The main benefit is control simplicity with solid industrial usability. It keeps the drive structure manageable while still delivering reliable operation across many OEM applications.
Why does a BLDC motor run on the bench but become unstable in production?
Because production exposes the margins. Load variation, Hall offset, harness difference, supply movement, and component tolerance all compress the commutation window. A bench test often hides that.
Is Hall-based commutation better than sensorless commutation?
Not universally. Hall-based control is usually stronger at startup and low speed. Sensorless control reduces sensor hardware and wiring. The correct choice depends on startup demand, cost target, packaging, and field environment.
Why is the floating phase important in sensorless BLDC control?
Because the controller reads back-EMF from the non-driven phase to estimate rotor position. If that signal is noisy or sampled at the wrong time, commutation accuracy falls quickly.
Can 6 step commutation meet OEM reliability requirements?

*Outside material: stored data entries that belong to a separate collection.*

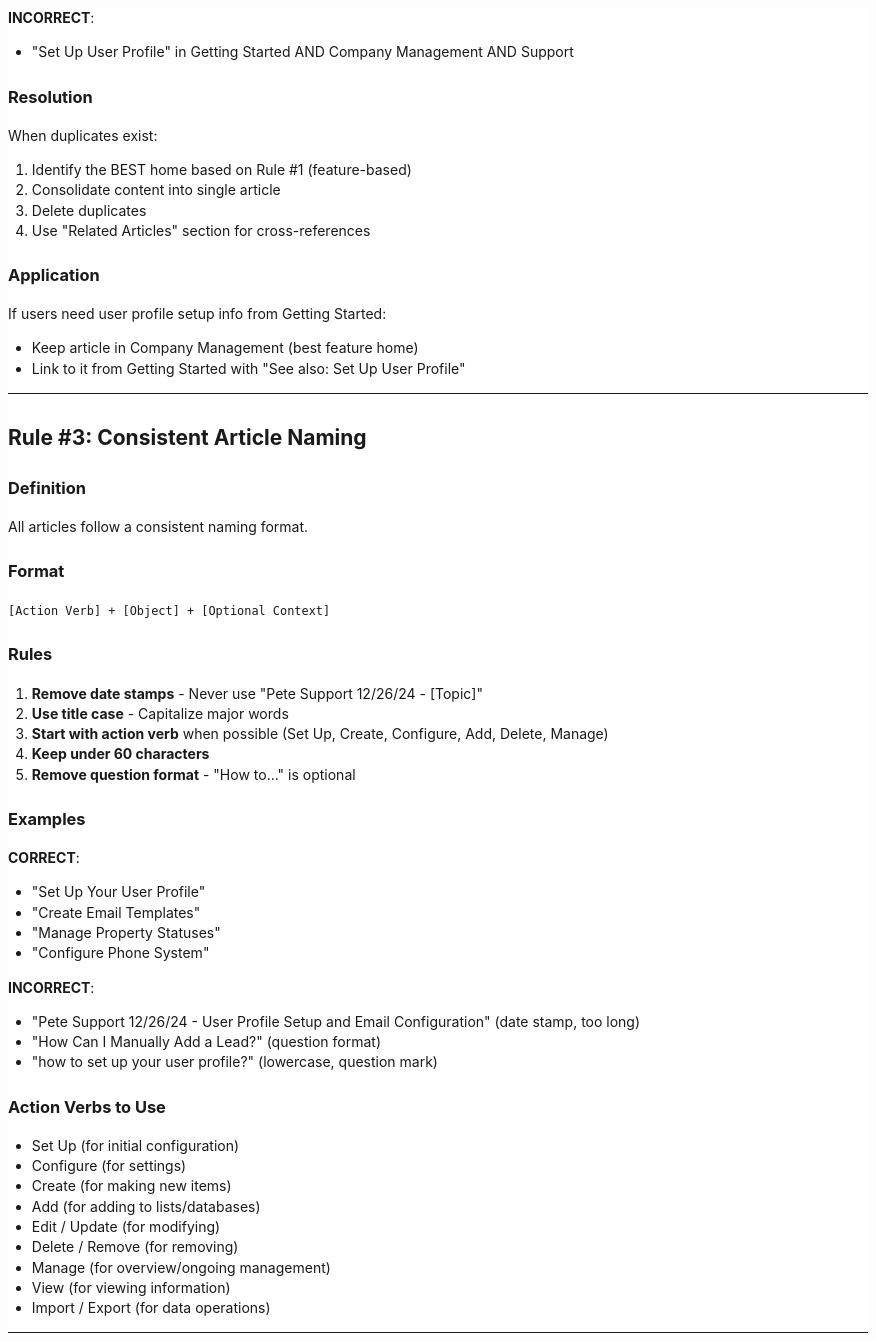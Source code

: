 **INCORRECT**:
- "Set Up User Profile" in Getting Started AND Company Management AND Support

### Resolution
When duplicates exist:
1. Identify the BEST home based on Rule #1 (feature-based)
2. Consolidate content into single article
3. Delete duplicates
4. Use "Related Articles" section for cross-references

### Application
If users need user profile setup info from Getting Started:
- Keep article in Company Management (best feature home)
- Link to it from Getting Started with "See also: Set Up User Profile"

---

## Rule #3: Consistent Article Naming

### Definition
All articles follow a consistent naming format.

### Format
`[Action Verb] + [Object] + [Optional Context]`

### Rules
1. **Remove date stamps** - Never use "Pete Support 12/26/24 - [Topic]"
2. **Use title case** - Capitalize major words
3. **Start with action verb** when possible (Set Up, Create, Configure, Add, Delete, Manage)
4. **Keep under 60 characters**
5. **Remove question format** - "How to..." is optional

### Examples
**CORRECT**:
- "Set Up Your User Profile"
- "Create Email Templates"
- "Manage Property Statuses"
- "Configure Phone System"

**INCORRECT**:
- "Pete Support 12/26/24 - User Profile Setup and Email Configuration" (date stamp, too long)
- "How Can I Manually Add a Lead?" (question format)
- "how to set up your user profile?" (lowercase, question mark)

### Action Verbs to Use
- Set Up (for initial configuration)
- Configure (for settings)
- Create (for making new items)
- Add (for adding to lists/databases)
- Edit / Update (for modifying)
- Delete / Remove (for removing)
- Manage (for overview/ongoing management)
- View (for viewing information)
- Import / Export (for data operations)

---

Yes, when phase mapping, startup logic, sensing window, transition current, and fault behavior are engineered as a complete system rather than treated as separate tasks.
What should buyers ask a supplier about 6 step BLDC commutation?
Ask how phase-Hall mapping is verified, how startup is validated under load, how commutation timing is checked in production, how illegal Hall states are handled, and how batch consistency is controlled.
Final Word
A 6 step commutation BLDC system does not become reliable because the six states are correct on paper. It becomes reliable when switching order, sensing, timing margin, and production control all agree with each other.
That is the difference between a motor that merely rotates and a platform that can be released to OEM production.